• EXERCISE MATERIAL
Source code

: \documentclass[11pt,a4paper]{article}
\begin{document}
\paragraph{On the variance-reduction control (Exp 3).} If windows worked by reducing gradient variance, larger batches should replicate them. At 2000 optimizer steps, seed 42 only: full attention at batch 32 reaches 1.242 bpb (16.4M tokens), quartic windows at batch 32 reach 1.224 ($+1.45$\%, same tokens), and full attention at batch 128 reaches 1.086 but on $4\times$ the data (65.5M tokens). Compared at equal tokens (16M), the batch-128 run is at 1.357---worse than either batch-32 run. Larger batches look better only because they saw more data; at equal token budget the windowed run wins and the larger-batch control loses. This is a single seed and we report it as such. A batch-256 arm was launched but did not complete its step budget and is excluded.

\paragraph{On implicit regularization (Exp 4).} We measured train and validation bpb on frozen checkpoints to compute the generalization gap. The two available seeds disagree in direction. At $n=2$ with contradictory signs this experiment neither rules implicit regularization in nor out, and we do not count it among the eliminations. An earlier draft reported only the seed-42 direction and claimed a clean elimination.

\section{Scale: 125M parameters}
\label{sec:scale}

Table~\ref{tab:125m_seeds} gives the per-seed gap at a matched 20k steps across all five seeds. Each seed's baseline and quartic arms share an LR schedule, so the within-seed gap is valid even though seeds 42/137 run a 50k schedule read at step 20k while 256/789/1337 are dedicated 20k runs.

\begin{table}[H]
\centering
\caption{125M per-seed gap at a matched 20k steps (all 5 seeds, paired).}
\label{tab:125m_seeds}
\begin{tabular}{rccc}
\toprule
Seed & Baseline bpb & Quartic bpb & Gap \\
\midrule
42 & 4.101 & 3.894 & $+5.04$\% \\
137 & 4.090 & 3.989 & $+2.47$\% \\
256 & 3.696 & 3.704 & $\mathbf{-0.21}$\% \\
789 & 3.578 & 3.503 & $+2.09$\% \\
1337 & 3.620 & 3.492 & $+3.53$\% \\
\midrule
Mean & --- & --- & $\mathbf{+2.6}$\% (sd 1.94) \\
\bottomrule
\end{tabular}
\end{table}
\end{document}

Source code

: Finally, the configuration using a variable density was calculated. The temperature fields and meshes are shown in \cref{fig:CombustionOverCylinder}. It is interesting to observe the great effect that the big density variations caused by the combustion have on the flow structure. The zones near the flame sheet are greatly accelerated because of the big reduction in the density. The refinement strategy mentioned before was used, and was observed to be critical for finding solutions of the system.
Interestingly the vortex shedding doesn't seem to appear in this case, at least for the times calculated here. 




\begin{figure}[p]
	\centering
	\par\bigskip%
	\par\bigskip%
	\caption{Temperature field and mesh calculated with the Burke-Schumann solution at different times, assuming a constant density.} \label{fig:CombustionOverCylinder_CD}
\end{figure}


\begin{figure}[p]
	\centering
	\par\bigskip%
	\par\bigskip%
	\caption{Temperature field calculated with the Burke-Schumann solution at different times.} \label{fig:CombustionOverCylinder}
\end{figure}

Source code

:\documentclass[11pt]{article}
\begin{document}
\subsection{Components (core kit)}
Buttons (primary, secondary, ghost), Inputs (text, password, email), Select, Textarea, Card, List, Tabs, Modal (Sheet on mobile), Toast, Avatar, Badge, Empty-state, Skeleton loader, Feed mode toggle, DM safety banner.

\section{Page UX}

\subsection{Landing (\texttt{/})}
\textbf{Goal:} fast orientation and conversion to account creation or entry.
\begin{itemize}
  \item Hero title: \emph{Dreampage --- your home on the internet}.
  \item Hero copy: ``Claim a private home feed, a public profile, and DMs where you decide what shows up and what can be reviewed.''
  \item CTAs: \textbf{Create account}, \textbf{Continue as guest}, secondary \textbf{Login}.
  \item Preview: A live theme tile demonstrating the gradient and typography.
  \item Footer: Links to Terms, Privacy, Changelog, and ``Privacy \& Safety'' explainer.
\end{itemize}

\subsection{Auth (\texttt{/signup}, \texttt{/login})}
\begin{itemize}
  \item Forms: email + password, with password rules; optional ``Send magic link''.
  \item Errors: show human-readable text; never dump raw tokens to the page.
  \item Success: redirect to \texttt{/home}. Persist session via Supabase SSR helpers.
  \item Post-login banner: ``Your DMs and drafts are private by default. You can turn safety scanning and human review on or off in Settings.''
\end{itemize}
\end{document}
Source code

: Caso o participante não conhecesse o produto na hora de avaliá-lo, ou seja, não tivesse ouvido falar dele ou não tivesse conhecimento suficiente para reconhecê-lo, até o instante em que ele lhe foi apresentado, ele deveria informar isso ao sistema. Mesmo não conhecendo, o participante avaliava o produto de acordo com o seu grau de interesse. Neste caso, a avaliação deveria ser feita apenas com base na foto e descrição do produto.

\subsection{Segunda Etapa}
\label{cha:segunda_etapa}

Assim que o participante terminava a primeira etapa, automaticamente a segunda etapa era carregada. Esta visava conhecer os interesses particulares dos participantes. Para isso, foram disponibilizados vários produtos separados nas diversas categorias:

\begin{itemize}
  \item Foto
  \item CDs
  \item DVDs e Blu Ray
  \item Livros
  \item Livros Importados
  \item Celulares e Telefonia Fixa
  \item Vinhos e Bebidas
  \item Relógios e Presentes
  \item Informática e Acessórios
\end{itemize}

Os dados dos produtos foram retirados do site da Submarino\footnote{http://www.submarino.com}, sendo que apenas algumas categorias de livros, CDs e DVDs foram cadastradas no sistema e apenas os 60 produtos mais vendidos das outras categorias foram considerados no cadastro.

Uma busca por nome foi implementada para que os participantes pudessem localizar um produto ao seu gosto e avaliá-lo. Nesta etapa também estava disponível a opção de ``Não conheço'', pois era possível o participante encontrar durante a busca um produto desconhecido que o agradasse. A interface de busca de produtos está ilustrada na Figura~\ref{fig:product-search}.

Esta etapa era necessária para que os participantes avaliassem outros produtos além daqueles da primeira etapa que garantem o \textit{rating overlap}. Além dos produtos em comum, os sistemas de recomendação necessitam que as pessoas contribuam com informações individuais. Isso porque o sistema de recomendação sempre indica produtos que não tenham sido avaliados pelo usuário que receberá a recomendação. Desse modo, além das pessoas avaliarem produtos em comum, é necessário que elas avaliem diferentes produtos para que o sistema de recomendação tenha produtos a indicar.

• TO DO
Every line that holds the word "account" should be copied from the records above.

• YOUR SOLUTION
\textbf{Goal:} fast orientation and conversion to account creation or entry.
  \item CTAs: \textbf{Create account}, \textbf{Continue as guest}, secondary \textbf{Login}.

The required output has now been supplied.